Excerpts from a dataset

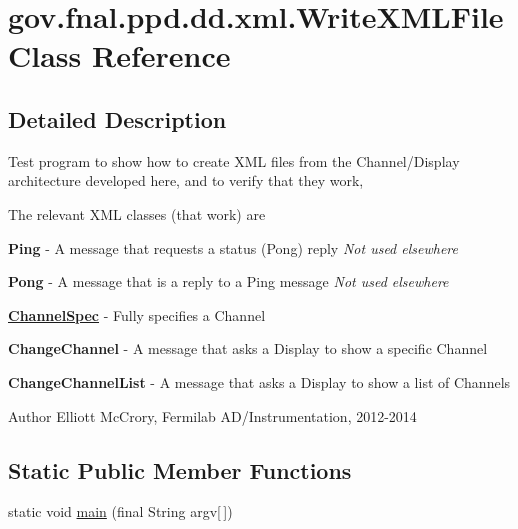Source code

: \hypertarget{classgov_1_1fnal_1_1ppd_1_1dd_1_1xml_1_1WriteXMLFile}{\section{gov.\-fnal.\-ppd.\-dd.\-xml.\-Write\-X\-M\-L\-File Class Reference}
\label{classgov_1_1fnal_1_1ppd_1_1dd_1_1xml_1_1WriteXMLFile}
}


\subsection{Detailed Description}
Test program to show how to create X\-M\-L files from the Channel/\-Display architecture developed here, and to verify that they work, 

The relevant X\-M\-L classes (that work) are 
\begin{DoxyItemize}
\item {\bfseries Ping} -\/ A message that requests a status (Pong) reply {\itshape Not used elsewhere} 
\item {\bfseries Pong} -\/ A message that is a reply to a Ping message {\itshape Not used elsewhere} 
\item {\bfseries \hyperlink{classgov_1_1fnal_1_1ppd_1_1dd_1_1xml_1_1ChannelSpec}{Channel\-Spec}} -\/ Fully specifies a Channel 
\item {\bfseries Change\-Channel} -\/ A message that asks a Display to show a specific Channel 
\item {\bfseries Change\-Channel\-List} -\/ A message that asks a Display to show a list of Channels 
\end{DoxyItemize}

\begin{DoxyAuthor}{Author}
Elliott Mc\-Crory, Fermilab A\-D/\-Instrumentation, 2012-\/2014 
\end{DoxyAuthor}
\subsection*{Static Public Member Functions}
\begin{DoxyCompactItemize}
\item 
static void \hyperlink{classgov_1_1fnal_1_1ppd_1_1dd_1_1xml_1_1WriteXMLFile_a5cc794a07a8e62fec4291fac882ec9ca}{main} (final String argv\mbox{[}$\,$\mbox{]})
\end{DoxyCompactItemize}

= ABOUT THIS TASK =
Lines containing the word "Change" must be found in the data above and copied.

= YOUR RESPONSE =
\item {\bfseries Change\-Channel} -\/ A message that asks a Display to show a specific Channel 
\item {\bfseries Change\-Channel\-List} -\/ A message that asks a Display to show a list of Channels 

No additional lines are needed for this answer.